To open a 1988-89 NBA season when the Jazz have plans of becoming genuine Western Conference championship contenders, we bring you the Seattle SuperSonics.
Imagine this: They feel as good about themselves as the Jazz do."I don't know how we're going to come out of the gate," said Coach Bernie Bickerstaff, "but I sure have a feeling this is going to be an excellent basketball team."
Sports Illustrated, in fact, is picking the Sonics to win the West, ahead of the Lakers and the Jazz. The Sonics and Jazz start the eight-month ordeal tonight in the Salt Palace.
The Sonics arrived in the West picture in 1986-87 when they were only 39-43 but stormed through the playoffs all the way to the conference finals against the Lakers. They lost to Denver in the first round of the playoffs last spring, but that was after they went 44-38 in the regular season.
They expect to keep improving, with rebounding king Michael Cage coming in a trade with the L.A. Clippers to replace Tom Chambers, who went to Phoenix as a free agent. Chambers' exit leaves guard Dale Ellis and forward Xavier McDaniel to do the scoring, which they can handle.
Bickerstaff expects to start second-year forward Derrick McKey and bring McDaniel off the bench. Jazz Coach Frank Layden, meanwhile, has decided to keep his preseason lineup intact _ meaning that Thurl Bailey, who made only 10 starts last season, will start and play his usual big minutes. So will all the regulars, while Bobby Hansen and Mike Brown are injured. "We're going to have to do that for about a month," said Layden.
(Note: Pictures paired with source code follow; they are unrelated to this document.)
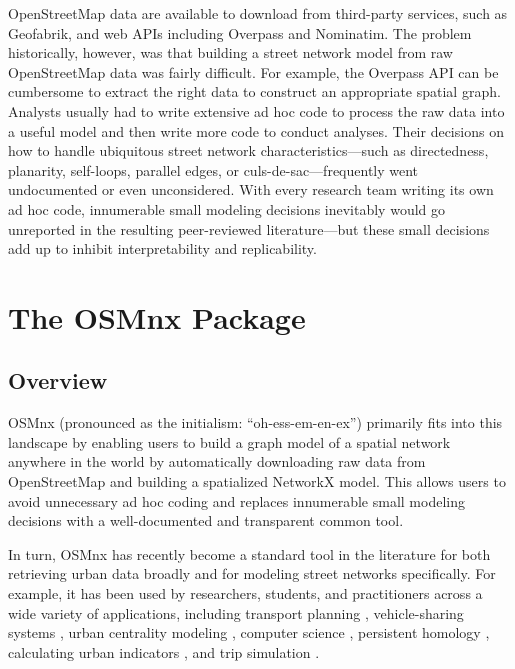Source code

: \documentclass[12pt,letterpaper]{article} %
\begin{document}
OpenStreetMap data are available to download from third-party services, such as Geofabrik, and web APIs including Overpass and Nominatim. The problem historically, however, was that building a street network model from raw OpenStreetMap data was fairly difficult. For example, the Overpass API can be cumbersome to extract the right data to construct an appropriate spatial graph. Analysts usually had to write extensive ad hoc code to process the raw data into a useful model and then write more code to conduct analyses. Their decisions on how to handle ubiquitous street network characteristics---such as directedness, planarity, self-loops, parallel edges, or culs-de-sac---frequently went undocumented or even unconsidered. With every research team writing its own ad hoc code, innumerable small modeling decisions inevitably would go unreported in the resulting peer-reviewed literature---but these small decisions add up to inhibit interpretability and replicability.

\section{The OSMnx Package}

\subsection{Overview}

OSMnx (pronounced as the initialism: \enquote{oh-ess-em-en-ex}) primarily fits into this landscape by enabling users to build a graph model of a spatial network anywhere in the world by automatically downloading raw data from OpenStreetMap and building a spatialized NetworkX model. This allows users to avoid unnecessary ad hoc coding and replaces innumerable small modeling decisions with a well-documented and transparent common tool.

In turn, OSMnx has recently become a standard tool in the literature for both retrieving urban data broadly and for modeling street networks specifically. For example, it has been used by researchers, students, and practitioners across a wide variety of applications, including transport planning \citep[e.g.,][]{natera_orozco_data-driven_2020,dumedah_case_2020}, vehicle-sharing systems \citep[e.g.,][]{luo_d3p_2020,zhang_electric_2019}, urban centrality modeling \citep[e.g.,][]{wang_road_2020,torres_alisis_2019}, computer science \citep[e.g.,][]{yin_multi-task_2020,young_automatic_2020}, persistent homology \citep[e.g.,][]{feng_spatial_2020,abdelkader_topological_2018}, calculating urban indicators \citep[e.g.,][]{quistberg_building_2019,wang_impacts_2020}, and trip simulation \citep[e.g.,][]{hernandez-hernandez_anger_2019,merchan_quantifying_2020}.
\end{document}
This time, they'll have several days to recover. The only NBA team with Saturday night off, the Jazz will not play again until Wednesday.
The Jazz will open the season with Bailey and John Stockton waiting for new contracts, but nothing dramatic is apparently in the works. "I'll be there," promised Bailey.
The Jazz and Sonics had a rivalry brewing last season, when Seattle officialssent videotapes to the NBA office protesting Malone's rough play. But the Jazz went on to rule the series (4-1), winning the last two games in Seattle _ including a one-pointer on the final weekend of the season when Scott Roth, who was re-signed by the Jazz Thursday, delivered a three-point shot.
Malone downplays any emotion in the Jazz-Sonics series. "Every team is a rival, you know what I'm saying?" he mused. "I don't think you can compare Utah-L.A (Lakers) to Utah-Seattle. Last year, some things were overreacted to. The amazing thing was, when we played you couldn't tell any of that stuff had happened."
In any case, both teams are more worried about how they'll open the new season than about any building rivalry. The Jazz spent most of the week working on special end-of-the-game plays. "One of my concerns was how we handled ourselves at the end of a game; I think we'll be better prepared," said Layden.
Layden's chief worry is being ready for any tricks from the Sonics; the Jazz scouted them twice during the preseason, but Seattle also had a full week to gear up for the opener. "You don't know what they're going to do," he says.
Same for the Jazz, who have lost their last six season openers. They played well at Dallas last November, only to lose by two on Derek Harper's three-pointer with one second left. We'll see what happens this time. "It's our first game, and that could very well set the tone for our season," says Malone.